YOUR GOAL:
In the records below, find each line holding the word "that" and copy it.

MATERIALS PROVIDED:

Content starts

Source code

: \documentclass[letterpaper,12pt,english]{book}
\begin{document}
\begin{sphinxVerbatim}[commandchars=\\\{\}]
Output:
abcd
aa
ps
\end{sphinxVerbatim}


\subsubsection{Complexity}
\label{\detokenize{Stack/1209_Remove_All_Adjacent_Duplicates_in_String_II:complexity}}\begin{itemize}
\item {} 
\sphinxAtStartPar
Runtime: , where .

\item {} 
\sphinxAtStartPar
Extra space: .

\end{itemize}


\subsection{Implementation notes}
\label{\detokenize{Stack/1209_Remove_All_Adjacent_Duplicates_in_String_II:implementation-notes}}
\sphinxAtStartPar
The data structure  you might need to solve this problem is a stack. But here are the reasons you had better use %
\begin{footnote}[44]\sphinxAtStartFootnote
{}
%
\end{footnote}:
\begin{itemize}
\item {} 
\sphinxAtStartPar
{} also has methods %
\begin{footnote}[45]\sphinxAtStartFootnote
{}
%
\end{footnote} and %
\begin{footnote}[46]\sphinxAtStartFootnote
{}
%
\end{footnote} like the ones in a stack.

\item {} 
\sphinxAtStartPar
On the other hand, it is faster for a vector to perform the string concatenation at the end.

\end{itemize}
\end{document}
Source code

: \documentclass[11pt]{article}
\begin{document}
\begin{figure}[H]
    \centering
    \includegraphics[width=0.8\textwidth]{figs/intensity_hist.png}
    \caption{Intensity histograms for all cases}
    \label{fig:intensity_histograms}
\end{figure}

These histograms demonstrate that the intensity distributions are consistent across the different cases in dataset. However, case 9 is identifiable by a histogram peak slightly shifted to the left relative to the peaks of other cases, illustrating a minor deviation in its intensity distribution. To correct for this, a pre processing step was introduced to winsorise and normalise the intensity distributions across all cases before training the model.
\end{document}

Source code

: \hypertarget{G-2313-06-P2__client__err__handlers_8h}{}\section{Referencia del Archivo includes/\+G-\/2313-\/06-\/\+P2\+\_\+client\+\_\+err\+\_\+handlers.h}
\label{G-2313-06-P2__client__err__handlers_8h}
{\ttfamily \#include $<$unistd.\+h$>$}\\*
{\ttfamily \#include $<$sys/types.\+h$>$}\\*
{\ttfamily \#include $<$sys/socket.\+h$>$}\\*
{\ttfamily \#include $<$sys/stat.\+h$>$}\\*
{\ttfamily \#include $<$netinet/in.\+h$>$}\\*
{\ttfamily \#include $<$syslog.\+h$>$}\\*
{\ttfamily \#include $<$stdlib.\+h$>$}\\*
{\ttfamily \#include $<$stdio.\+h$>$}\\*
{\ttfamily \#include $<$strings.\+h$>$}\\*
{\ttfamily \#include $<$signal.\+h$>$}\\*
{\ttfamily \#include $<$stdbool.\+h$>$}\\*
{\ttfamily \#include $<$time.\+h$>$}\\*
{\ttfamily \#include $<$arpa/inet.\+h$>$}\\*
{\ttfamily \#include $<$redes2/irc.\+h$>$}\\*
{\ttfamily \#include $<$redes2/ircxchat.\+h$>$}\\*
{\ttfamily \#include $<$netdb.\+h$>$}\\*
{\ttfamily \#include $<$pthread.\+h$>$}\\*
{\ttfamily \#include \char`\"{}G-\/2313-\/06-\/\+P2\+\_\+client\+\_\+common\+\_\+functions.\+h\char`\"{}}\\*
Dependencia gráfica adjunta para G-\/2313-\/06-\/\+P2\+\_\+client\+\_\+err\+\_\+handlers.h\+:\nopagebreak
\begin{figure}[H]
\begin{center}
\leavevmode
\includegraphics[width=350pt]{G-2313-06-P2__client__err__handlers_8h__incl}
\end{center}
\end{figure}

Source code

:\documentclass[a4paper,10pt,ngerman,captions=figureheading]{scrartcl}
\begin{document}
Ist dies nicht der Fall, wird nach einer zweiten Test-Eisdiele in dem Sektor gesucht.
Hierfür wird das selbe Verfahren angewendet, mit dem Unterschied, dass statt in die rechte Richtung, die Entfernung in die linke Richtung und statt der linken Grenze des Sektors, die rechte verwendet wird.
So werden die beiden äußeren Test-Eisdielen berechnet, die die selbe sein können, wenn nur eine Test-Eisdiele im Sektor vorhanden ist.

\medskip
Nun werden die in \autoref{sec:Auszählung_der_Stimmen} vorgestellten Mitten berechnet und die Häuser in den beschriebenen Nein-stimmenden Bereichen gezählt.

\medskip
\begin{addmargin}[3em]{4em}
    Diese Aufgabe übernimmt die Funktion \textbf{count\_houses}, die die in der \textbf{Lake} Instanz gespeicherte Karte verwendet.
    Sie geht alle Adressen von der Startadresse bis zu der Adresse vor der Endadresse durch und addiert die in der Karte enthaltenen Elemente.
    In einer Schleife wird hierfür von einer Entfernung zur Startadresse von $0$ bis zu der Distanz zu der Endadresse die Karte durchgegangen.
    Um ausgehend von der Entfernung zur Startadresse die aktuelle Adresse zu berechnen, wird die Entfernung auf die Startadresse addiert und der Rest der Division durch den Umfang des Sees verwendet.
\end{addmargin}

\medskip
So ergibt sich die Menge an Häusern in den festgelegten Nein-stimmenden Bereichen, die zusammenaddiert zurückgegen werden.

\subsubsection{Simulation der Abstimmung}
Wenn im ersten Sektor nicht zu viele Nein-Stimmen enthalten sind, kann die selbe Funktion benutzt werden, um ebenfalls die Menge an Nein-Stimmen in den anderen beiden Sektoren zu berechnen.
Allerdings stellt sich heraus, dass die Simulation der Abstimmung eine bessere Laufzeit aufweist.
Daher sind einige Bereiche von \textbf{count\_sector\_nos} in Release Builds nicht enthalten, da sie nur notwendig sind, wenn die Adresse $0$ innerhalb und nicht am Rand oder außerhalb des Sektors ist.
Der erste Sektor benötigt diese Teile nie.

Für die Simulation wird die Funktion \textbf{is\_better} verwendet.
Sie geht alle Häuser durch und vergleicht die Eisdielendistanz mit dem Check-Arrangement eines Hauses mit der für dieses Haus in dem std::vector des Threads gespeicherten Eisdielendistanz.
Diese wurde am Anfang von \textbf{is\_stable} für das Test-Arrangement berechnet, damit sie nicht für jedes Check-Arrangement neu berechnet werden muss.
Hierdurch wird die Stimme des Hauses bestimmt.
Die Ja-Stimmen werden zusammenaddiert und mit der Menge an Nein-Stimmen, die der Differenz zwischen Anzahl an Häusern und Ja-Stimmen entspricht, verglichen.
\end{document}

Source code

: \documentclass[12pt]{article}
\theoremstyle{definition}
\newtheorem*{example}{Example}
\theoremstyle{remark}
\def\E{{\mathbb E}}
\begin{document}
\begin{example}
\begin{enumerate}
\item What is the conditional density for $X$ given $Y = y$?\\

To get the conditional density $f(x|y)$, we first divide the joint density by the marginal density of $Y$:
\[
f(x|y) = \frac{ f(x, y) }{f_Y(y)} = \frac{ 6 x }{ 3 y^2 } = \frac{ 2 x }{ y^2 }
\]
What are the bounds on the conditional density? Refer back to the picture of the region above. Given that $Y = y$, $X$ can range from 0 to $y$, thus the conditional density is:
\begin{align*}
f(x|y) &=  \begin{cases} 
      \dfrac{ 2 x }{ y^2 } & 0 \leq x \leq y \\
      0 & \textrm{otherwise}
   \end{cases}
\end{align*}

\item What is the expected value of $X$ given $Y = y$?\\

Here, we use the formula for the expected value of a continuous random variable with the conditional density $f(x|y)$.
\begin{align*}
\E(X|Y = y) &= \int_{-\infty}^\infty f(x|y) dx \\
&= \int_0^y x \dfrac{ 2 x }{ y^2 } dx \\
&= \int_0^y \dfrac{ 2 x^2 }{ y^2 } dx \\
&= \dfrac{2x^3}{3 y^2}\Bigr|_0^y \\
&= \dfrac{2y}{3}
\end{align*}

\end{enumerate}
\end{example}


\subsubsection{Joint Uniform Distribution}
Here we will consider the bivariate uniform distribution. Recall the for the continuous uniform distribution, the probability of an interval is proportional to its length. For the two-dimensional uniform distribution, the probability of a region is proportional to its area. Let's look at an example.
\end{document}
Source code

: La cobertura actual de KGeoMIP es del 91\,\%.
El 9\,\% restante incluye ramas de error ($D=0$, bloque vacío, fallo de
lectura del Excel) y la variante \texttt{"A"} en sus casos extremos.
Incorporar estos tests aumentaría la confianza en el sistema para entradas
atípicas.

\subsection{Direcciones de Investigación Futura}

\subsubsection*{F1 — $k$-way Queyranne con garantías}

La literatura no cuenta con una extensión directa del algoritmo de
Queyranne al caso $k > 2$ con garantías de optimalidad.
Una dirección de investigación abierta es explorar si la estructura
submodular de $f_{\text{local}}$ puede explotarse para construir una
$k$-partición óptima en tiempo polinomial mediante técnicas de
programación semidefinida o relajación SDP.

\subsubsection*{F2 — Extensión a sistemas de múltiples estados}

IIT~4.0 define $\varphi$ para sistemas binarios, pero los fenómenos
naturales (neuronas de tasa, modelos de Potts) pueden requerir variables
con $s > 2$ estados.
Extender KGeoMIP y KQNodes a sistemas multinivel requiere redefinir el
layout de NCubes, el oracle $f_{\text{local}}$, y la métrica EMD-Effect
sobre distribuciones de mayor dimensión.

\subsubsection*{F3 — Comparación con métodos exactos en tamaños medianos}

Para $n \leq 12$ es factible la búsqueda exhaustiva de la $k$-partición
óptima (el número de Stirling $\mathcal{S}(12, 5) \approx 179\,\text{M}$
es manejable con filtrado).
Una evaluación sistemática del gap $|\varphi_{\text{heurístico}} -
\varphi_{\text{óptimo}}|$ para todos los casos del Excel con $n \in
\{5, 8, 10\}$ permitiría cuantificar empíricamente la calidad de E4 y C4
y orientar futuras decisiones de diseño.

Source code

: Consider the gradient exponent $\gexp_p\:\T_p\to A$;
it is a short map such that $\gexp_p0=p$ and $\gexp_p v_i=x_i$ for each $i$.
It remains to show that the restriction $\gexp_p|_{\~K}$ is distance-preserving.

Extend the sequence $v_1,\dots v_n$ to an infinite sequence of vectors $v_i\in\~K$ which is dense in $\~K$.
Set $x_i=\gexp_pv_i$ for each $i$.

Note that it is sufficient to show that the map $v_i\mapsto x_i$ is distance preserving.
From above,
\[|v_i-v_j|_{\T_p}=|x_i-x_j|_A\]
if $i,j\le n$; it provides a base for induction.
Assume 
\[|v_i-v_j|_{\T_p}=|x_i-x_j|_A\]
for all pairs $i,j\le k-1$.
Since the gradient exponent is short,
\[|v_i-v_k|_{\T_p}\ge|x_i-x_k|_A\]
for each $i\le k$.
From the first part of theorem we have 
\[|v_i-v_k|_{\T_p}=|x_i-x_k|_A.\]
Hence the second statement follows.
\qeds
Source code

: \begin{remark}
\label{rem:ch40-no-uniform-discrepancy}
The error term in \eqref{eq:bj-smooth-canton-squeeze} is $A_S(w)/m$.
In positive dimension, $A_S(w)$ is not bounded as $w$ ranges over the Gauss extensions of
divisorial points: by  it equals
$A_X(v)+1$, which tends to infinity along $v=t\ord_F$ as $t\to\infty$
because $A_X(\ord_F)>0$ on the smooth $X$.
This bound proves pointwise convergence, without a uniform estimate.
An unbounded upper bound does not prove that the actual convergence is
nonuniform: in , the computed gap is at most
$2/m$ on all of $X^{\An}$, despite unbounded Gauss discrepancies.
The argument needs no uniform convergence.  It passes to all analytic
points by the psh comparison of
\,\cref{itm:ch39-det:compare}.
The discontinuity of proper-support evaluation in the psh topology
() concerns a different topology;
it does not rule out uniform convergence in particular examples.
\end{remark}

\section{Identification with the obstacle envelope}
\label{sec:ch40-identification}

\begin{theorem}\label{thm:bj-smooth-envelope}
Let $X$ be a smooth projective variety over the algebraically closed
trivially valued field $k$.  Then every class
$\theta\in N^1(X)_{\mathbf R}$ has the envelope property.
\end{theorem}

Content ends

ANSWER TO THIS TASK:
These histograms demonstrate that the intensity distributions are consistent across the different cases in dataset. However, case 9 is identifiable by a histogram peak slightly shifted to the left relative to the peaks of other cases, illustrating a minor deviation in its intensity distribution. To correct for this, a pre processing step was introduced to winsorise and normalise the intensity distributions across all cases before training the model.
What are the bounds on the conditional density? Refer back to the picture of the region above. Given that $Y = y$, $X$ can range from 0 to $y$, thus the conditional density is:
it is a short map such that $\gexp_p0=p$ and $\gexp_p v_i=x_i$ for each $i$.
It remains to show that the restriction $\gexp_p|_{\~K}$ is distance-preserving.
Note that it is sufficient to show that the map $v_i\mapsto x_i$ is distance preserving.
An unbounded upper bound does not prove that the actual convergence is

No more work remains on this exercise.